(Records supplied)
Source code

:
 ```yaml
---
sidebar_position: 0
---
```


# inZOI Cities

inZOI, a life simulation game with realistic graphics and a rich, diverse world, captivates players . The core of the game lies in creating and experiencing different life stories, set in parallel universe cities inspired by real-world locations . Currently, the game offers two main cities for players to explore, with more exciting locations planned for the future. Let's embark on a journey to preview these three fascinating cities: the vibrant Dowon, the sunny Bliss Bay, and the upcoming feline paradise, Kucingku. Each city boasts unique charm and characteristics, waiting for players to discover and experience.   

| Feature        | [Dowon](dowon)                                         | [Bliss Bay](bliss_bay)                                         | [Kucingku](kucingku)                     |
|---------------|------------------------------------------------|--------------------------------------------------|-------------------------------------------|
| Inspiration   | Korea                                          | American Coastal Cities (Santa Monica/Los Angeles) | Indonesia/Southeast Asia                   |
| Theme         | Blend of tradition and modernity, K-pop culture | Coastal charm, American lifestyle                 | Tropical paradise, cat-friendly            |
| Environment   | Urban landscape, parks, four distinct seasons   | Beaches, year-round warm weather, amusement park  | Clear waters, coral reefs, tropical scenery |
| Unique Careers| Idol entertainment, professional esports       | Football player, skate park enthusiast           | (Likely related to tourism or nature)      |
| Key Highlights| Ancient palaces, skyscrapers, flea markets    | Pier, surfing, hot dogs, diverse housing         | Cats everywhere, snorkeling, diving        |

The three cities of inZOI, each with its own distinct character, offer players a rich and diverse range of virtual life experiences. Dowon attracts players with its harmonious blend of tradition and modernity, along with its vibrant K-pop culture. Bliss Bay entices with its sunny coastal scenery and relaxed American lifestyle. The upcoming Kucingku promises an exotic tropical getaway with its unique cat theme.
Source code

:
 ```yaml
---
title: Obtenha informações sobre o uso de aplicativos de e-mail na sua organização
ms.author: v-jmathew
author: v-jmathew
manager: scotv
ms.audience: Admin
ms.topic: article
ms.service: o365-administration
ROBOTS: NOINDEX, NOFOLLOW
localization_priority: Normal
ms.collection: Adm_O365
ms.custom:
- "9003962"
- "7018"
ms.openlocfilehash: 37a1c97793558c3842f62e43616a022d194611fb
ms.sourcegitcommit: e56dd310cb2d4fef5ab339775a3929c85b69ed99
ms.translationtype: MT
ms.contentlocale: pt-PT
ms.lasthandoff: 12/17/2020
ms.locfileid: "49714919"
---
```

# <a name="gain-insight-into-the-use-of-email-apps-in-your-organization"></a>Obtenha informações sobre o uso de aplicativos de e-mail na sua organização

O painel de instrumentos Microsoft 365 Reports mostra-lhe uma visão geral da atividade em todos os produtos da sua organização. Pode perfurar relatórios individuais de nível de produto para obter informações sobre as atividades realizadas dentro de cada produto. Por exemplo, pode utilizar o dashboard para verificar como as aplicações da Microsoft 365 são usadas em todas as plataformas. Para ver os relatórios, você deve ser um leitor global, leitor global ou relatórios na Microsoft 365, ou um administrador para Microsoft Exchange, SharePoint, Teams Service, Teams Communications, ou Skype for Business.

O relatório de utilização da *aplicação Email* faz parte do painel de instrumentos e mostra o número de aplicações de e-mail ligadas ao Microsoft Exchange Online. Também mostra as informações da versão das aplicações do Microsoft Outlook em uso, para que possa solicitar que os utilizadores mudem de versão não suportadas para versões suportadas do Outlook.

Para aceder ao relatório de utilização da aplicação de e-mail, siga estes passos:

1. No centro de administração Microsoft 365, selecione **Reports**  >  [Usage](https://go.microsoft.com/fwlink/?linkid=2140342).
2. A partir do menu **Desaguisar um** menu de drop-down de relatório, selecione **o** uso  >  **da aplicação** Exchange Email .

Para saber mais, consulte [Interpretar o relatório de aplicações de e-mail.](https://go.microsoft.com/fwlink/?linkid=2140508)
(End Records supplied)
→ Exercise goal
Look through the entries above, and wherever a line holds the string "Obtenha", copy it.

→ Exercise response
title: Obtenha informações sobre o uso de aplicativos de e-mail na sua organização
# <a name="gain-insight-into-the-use-of-email-apps-in-your-organization"></a>Obtenha informações sobre o uso de aplicativos de e-mail na sua organização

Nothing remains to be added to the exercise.